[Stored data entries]
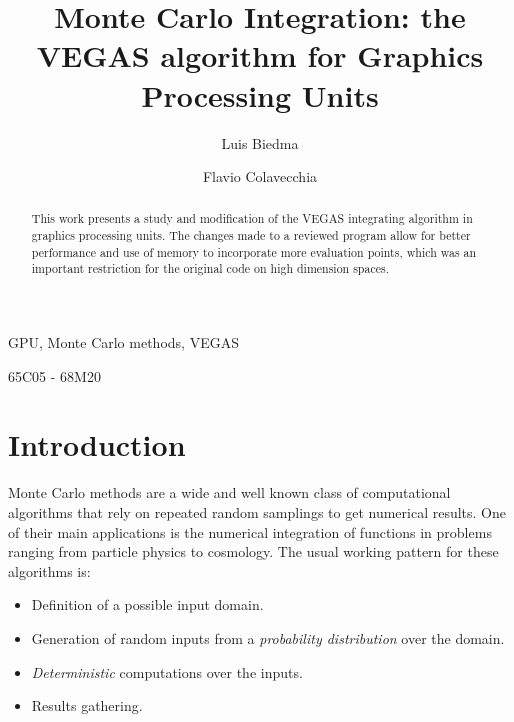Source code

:\documentclass[english]{maciarticle}
\begin{document}
\title{Monte Carlo Integration: the VEGAS algorithm for Graphics Processing Units}

\author[$a$]{Luis Biedma}
\author[$b$]{Flavio Colavecchia}
%


 \maketitle


\begin{abstract}
This work presents a study and modification of the VEGAS integrating algorithm in graphics processing units. The changes made to a reviewed program allow for better performance and use of memory to incorporate more evaluation points, which was an important restriction for the original code on high dimension spaces.
\end{abstract}

\begin{keywords}
GPU, Monte Carlo methods, VEGAS
\end{keywords}

\begin{mathsubclass}
65C05 - 68M20
\end{mathsubclass}


{\thispagestyle{empty}} %



\section{Introduction}

Monte Carlo methods are a wide and well known class of computational algorithms that rely on repeated random samplings to get numerical results. One of their main applications is the numerical integration of functions in problems ranging from particle physics\cite{lhc} to cosmology\cite{cosmo}. The usual working pattern for these algorithms is:

\begin{itemize}
	\item Definition of a possible input domain.
	\item Generation of random inputs from a \textit{probability distribution} over the domain.
	\item \textit{Deterministic} computations over the inputs.
	\item Results gathering.
\end{itemize}
\end{document}
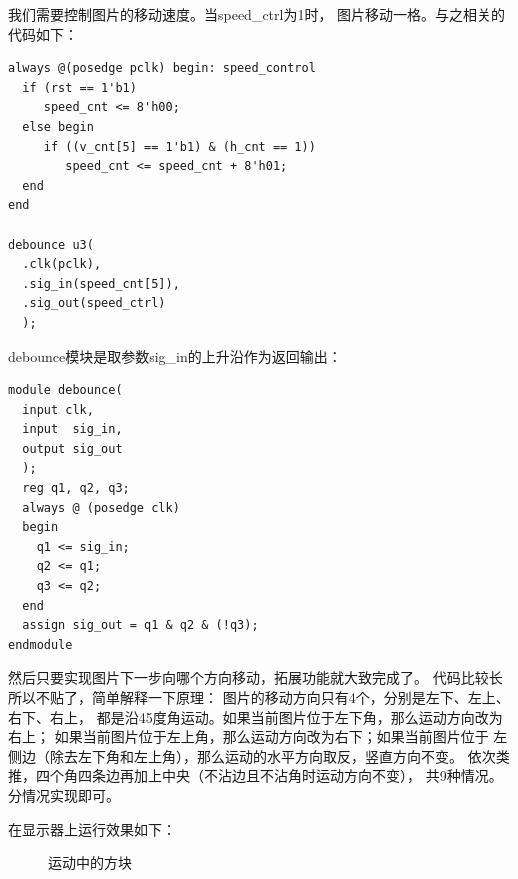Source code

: \documentclass[12pt,a4paper,UTF8]{article}
\begin{document}
我们需要控制图片的移动速度。当\mbox{speed\_ctrl}为1时，
图片移动一格。与之相关的代码如下：
\begin{lstlisting}[style=verilog-style]  
always @(posedge pclk) begin: speed_control
  if (rst == 1'b1)
     speed_cnt <= 8'h00;
  else begin
     if ((v_cnt[5] == 1'b1) & (h_cnt == 1))
        speed_cnt <= speed_cnt + 8'h01;
  end
end

debounce u3(
  .clk(pclk), 
  .sig_in(speed_cnt[5]),
  .sig_out(speed_ctrl)
  );
\end{lstlisting}

debounce模块是取参数\mbox{sig\_in}的上升沿作为返回输出：
\begin{lstlisting}[style=verilog-style]
module debounce(
  input clk,
  input  sig_in,
  output sig_out
  );
  reg q1, q2, q3;
  always @ (posedge clk)
  begin
    q1 <= sig_in;
    q2 <= q1;
    q3 <= q2;
  end
  assign sig_out = q1 & q2 & (!q3);
endmodule
\end{lstlisting}

然后只要实现图片下一步向哪个方向移动，拓展功能就大致完成了。
代码比较长所以不贴了，简单解释一下原理：
图片的移动方向只有4个，分别是左下、左上、右下、右上，
都是沿45度角运动。如果当前图片位于左下角，那么运动方向改为右上；
如果当前图片位于左上角，那么运动方向改为右下；如果当前图片位于
左侧边（除去左下角和左上角），那么运动的水平方向取反，竖直方向不变。
依次类推，四个角四条边再加上中央（不沾边且不沾角时运动方向不变），
共9种情况。分情况实现即可。

在显示器上运行效果如下：
\begin{figure}[H]
  \centering
  \caption{运动中的方块}
  \label{img3}
\end{figure}
\end{document}

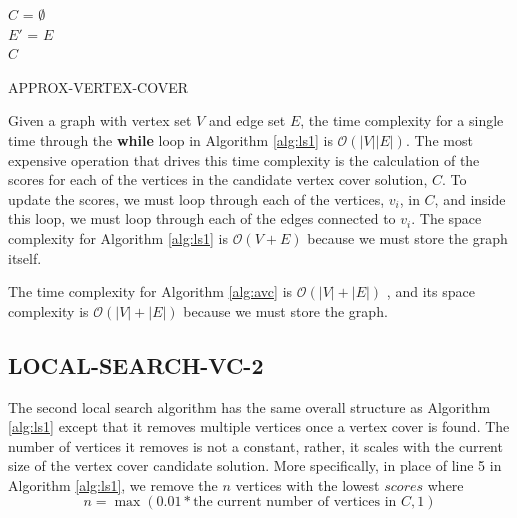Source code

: \documentclass[sigconf]{acmart}
\newcommand{\bigo}[1]{\mathcal{O}(#1)}
\begin{document}
\begin{algorithm}[h]
	\SetAlgoNoLine
	$C$ = $\emptyset$\\
	$E'$ = $E$\\
	\Return $C$
	
	\caption{APPROX-VERTEX-COVER}
	\label{alg:avc}
\end{algorithm}

Given a graph with vertex set $V$ and edge set $E$, the time complexity for a single time through the \textbf{while} loop in Algorithm \ref{alg:ls1} is $\bigo{|V||E|}$. The most expensive operation that drives this time complexity is the calculation of the scores for each of the vertices in the candidate vertex cover solution, $C$. To update the scores, we must loop through each of the vertices, $v_i$, in $C$, and inside this loop, we must loop through each of the edges connected to $v_i$. The space complexity for Algorithm \ref{alg:ls1} is $\bigo{V + E}$ because we must store the graph itself.

The time complexity for Algorithm \ref{alg:avc} is $\bigo{|V| + |E|}$ \cite{intro_alg_2009}, and its space complexity is $\bigo{|V| + |E|}$ because we must store the graph.  

\subsection{LOCAL-SEARCH-VC-2}
The second local search algorithm has the same overall structure as Algorithm \ref{alg:ls1} except that it removes multiple vertices once a vertex cover is found. The number of vertices it removes is not a constant, rather, it scales with the current size of the vertex cover candidate solution. More specifically, in place of line 5 in Algorithm \ref{alg:ls1}, we remove the $n$ vertices with the lowest $scores$ where
\begin{equation*}
	n = \max(0.01 * \textrm{the current number of vertices in $C$}, 1)
\end{equation*}
\end{document}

Task goal = A bare number is the whole answer: state how many lines in the data above contain "lstlisting".

The answer = 4